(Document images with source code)
>>>
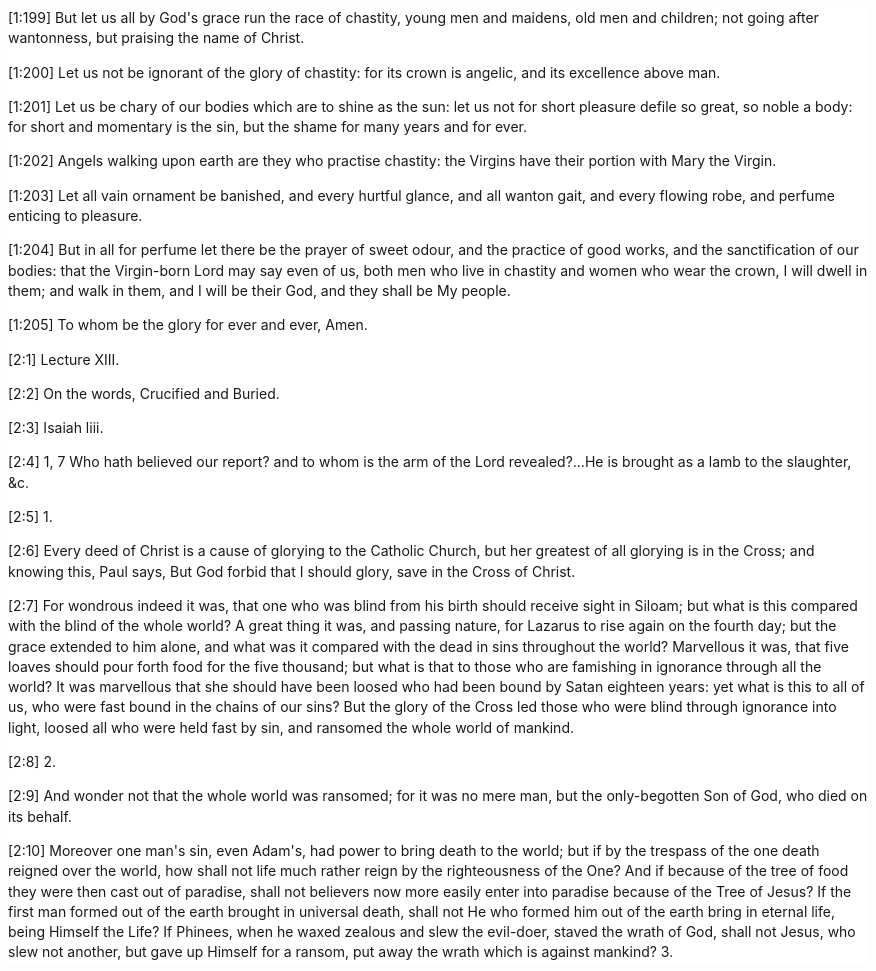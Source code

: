 [1:199] But let us all by God's grace run the race of chastity, young men and maidens, old men and children; not going after wantonness, but praising the name of Christ.

[1:200] Let us not be ignorant of the glory of chastity: for its crown is angelic, and its excellence above man.

[1:201] Let us be chary of our bodies which are to shine as the sun: let us not for short pleasure defile so great, so noble a body: for short and momentary is the sin, but the shame for many years and for ever.

[1:202] Angels walking upon earth are they who practise chastity: the Virgins have their portion with Mary the Virgin.

[1:203] Let all vain ornament be banished, and every hurtful glance, and all wanton gait, and every flowing robe, and perfume enticing to pleasure.

[1:204] But in all for perfume let there be the prayer of sweet odour, and the practice of good works, and the sanctification of our bodies: that the Virgin-born Lord may say even of us, both men who live in chastity and women who wear the crown, I will dwell in them; and walk in them, and I will be their God, and they shall be My people.

[1:205] To whom be the glory for ever and ever, Amen.

[2:1] Lecture XIII.

[2:2] On the words, Crucified and Buried.

[2:3] Isaiah liii.

[2:4] 1, 7  Who hath believed our report? and to whom is the arm of the Lord revealed?…He is brought as a lamb to the slaughter, &c.

[2:5] 1.

[2:6] Every deed of Christ is a cause of glorying to the Catholic Church, but her greatest of all glorying is in the Cross; and knowing this, Paul says, But God forbid that I should glory, save in the Cross of Christ.

[2:7] For wondrous indeed it was, that one who was blind from his birth should receive sight in Siloam; but what is this compared with the blind of the whole world? A great thing it was, and passing nature, for Lazarus to rise again on the fourth day; but the grace extended to him alone, and what was it compared with the dead in sins throughout the world? Marvellous it was, that five loaves should pour forth food for the five thousand; but what is that to those who are famishing in ignorance through all the world? It was marvellous that she should have been loosed who had been bound by Satan eighteen years: yet what is this to all of us, who were fast bound in the chains of our sins? But the glory of the Cross led those who were blind through ignorance into light, loosed all who were held fast by sin, and ransomed the whole world of mankind.

[2:8] 2.

[2:9] And wonder not that the whole world was ransomed; for it was no mere man, but the only-begotten Son of God, who died on its behalf.

[2:10] Moreover one man's sin, even Adam's, had power to bring death to the world; but if by the trespass of the one death reigned over the world, how shall not life much rather reign by the righteousness of the One? And if because of the tree of food they were then cast out of paradise, shall not believers now more easily enter into paradise because of the Tree of Jesus? If the first man formed out of the earth brought in universal death, shall not He who formed him out of the earth bring in eternal life, being Himself the Life? If Phinees, when he waxed zealous and slew the evil-doer, staved the wrath of God, shall not Jesus, who slew not another, but gave up Himself for a ransom, put away the wrath which is against mankind?  3.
<<<
◆ **EXERCISE REQUIREMENTS**
Reproduce exactly every line between the line with "the slaughter, &c." and the last line of the records above, both included.

◆ **ANSWER TO THE PROBLEM**
[2:4] 1, 7  Who hath believed our report? and to whom is the arm of the Lord revealed?…He is brought as a lamb to the slaughter, &c.

[2:5] 1.

[2:6] Every deed of Christ is a cause of glorying to the Catholic Church, but her greatest of all glorying is in the Cross; and knowing this, Paul says, But God forbid that I should glory, save in the Cross of Christ.

[2:7] For wondrous indeed it was, that one who was blind from his birth should receive sight in Siloam; but what is this compared with the blind of the whole world? A great thing it was, and passing nature, for Lazarus to rise again on the fourth day; but the grace extended to him alone, and what was it compared with the dead in sins throughout the world? Marvellous it was, that five loaves should pour forth food for the five thousand; but what is that to those who are famishing in ignorance through all the world? It was marvellous that she should have been loosed who had been bound by Satan eighteen years: yet what is this to all of us, who were fast bound in the chains of our sins? But the glory of the Cross led those who were blind through ignorance into light, loosed all who were held fast by sin, and ransomed the whole world of mankind.

[2:8] 2.

[2:9] And wonder not that the whole world was ransomed; for it was no mere man, but the only-begotten Son of God, who died on its behalf.

[2:10] Moreover one man's sin, even Adam's, had power to bring death to the world; but if by the trespass of the one death reigned over the world, how shall not life much rather reign by the righteousness of the One? And if because of the tree of food they were then cast out of paradise, shall not believers now more easily enter into paradise because of the Tree of Jesus? If the first man formed out of the earth brought in universal death, shall not He who formed him out of the earth bring in eternal life, being Himself the Life? If Phinees, when he waxed zealous and slew the evil-doer, staved the wrath of God, shall not Jesus, who slew not another, but gave up Himself for a ransom, put away the wrath which is against mankind?  3.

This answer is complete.